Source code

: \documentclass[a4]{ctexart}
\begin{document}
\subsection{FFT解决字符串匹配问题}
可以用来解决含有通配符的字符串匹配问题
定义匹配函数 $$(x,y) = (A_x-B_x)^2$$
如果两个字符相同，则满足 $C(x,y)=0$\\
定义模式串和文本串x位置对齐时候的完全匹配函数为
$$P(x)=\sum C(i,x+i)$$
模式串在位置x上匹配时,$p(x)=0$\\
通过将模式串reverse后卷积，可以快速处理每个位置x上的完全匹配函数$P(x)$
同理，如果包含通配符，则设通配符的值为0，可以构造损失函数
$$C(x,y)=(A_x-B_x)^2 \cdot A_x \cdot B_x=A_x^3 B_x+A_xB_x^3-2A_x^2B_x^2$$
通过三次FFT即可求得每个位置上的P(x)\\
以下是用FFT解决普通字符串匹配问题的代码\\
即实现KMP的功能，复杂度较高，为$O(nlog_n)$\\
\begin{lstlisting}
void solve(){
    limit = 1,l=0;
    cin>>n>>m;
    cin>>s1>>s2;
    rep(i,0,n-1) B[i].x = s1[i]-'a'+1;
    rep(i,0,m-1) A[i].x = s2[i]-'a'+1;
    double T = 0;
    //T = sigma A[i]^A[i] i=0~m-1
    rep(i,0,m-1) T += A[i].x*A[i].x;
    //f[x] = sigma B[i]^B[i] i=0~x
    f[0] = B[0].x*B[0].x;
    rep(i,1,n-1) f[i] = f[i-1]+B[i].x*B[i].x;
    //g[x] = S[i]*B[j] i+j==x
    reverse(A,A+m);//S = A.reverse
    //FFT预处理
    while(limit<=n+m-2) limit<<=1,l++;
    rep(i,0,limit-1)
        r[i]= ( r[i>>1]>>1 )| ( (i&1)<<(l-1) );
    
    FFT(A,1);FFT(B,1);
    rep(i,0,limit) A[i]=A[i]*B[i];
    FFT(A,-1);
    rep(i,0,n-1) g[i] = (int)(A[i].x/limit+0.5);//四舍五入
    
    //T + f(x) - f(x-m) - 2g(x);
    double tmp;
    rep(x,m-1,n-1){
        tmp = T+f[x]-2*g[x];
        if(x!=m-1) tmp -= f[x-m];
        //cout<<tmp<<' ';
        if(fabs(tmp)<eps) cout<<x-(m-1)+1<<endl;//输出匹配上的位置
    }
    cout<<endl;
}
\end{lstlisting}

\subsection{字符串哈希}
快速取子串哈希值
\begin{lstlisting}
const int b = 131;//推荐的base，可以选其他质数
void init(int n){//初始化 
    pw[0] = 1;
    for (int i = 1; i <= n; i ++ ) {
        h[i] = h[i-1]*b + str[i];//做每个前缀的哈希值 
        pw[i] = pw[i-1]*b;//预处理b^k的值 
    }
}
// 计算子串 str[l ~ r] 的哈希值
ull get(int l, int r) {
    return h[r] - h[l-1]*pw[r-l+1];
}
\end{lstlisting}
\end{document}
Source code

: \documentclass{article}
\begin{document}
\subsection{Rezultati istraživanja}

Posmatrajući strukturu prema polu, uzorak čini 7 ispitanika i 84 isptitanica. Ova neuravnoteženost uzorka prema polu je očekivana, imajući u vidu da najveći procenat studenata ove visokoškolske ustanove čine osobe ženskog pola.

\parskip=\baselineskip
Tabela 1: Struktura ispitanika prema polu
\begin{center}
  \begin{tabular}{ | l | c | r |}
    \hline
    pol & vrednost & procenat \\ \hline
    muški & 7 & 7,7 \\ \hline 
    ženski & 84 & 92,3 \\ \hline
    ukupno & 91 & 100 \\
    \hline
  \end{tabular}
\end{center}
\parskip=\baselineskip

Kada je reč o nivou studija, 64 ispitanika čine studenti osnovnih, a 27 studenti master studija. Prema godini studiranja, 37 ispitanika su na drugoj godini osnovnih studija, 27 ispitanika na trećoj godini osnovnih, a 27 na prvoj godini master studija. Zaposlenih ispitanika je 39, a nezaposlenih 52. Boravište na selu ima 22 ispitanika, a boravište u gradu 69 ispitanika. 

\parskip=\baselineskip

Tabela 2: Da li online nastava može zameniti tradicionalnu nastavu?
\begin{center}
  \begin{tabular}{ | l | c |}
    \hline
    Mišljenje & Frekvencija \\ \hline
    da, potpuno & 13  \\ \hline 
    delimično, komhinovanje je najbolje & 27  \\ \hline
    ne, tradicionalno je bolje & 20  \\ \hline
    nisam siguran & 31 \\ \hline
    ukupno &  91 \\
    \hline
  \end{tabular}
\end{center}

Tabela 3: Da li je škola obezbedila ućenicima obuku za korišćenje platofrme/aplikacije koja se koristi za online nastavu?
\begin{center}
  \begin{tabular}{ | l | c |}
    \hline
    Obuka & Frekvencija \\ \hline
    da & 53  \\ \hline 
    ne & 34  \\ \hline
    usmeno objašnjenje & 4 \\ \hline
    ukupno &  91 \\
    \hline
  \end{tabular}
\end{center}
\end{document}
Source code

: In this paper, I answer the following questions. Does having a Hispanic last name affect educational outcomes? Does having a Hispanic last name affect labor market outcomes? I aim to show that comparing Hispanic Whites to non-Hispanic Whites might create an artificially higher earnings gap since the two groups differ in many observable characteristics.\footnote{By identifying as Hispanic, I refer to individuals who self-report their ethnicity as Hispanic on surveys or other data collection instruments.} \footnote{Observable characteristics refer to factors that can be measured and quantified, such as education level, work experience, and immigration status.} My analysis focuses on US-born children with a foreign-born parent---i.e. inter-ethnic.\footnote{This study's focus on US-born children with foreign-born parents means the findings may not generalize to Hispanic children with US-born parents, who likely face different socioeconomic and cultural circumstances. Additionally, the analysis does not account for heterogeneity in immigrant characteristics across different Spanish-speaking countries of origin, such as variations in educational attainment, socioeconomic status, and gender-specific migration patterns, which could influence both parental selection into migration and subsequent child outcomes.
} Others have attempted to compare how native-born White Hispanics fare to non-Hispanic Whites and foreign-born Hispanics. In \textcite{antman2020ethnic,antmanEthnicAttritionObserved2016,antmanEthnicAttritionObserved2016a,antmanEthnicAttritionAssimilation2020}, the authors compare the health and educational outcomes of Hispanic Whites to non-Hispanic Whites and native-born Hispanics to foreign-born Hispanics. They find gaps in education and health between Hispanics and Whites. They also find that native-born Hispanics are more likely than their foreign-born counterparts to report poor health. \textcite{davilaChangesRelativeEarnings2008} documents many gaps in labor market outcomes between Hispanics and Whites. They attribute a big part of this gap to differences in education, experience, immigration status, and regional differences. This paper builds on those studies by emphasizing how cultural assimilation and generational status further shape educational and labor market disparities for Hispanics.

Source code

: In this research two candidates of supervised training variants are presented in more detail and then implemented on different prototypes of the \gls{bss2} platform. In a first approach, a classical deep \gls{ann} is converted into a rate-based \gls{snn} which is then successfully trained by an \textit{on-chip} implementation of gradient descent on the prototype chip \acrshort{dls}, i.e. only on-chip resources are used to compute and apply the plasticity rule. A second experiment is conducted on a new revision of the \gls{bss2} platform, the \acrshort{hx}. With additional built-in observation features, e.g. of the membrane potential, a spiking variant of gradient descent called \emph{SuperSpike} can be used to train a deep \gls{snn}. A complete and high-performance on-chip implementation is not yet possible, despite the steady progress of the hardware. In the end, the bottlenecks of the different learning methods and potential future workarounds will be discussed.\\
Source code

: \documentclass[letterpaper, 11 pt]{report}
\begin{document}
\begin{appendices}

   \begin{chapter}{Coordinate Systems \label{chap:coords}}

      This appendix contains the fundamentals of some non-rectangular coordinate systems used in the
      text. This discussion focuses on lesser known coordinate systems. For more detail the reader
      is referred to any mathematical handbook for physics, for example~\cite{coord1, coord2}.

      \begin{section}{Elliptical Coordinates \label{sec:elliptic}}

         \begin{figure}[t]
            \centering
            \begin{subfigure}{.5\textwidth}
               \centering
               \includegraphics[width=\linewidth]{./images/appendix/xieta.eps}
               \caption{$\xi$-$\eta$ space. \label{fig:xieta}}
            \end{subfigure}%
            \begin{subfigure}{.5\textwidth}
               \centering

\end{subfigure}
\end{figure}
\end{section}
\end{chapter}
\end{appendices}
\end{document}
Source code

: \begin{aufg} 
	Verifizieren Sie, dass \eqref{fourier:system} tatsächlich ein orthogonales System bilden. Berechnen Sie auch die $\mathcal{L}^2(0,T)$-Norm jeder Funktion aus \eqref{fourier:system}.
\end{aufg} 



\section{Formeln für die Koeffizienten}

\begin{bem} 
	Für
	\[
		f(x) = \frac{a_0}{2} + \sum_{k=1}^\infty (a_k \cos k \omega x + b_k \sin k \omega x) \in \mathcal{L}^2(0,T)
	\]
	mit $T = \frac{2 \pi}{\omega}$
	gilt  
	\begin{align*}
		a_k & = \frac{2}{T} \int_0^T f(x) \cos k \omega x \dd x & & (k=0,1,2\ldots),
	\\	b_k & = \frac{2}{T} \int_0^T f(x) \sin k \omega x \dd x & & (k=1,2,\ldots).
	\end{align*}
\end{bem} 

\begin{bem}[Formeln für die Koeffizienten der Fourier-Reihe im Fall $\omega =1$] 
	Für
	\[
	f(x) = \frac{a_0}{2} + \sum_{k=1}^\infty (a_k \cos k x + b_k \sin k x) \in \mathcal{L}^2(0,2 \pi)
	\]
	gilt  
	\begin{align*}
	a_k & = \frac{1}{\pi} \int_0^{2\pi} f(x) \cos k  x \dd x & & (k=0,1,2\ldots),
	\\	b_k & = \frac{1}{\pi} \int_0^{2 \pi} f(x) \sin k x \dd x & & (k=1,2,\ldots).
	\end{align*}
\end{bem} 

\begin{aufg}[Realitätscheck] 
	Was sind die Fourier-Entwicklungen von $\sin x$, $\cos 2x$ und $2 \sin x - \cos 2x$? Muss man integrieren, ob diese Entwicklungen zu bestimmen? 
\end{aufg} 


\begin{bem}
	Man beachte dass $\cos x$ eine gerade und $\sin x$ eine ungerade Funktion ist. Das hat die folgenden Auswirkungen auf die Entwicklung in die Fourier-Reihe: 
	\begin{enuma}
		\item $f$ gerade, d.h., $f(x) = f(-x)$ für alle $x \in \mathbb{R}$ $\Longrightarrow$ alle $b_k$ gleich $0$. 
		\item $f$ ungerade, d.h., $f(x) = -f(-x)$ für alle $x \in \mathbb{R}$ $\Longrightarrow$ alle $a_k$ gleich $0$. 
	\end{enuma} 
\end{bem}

- [What this task involves]: If a line in the material contains the word "Tabela", copy that line.

- [Your response]:
Tabela 1: Struktura ispitanika prema polu
Tabela 2: Da li online nastava može zameniti tradicionalnu nastavu?
Tabela 3: Da li je škola obezbedila ućenicima obuku za korišćenje platofrme/aplikacije koja se koristi za online nastavu?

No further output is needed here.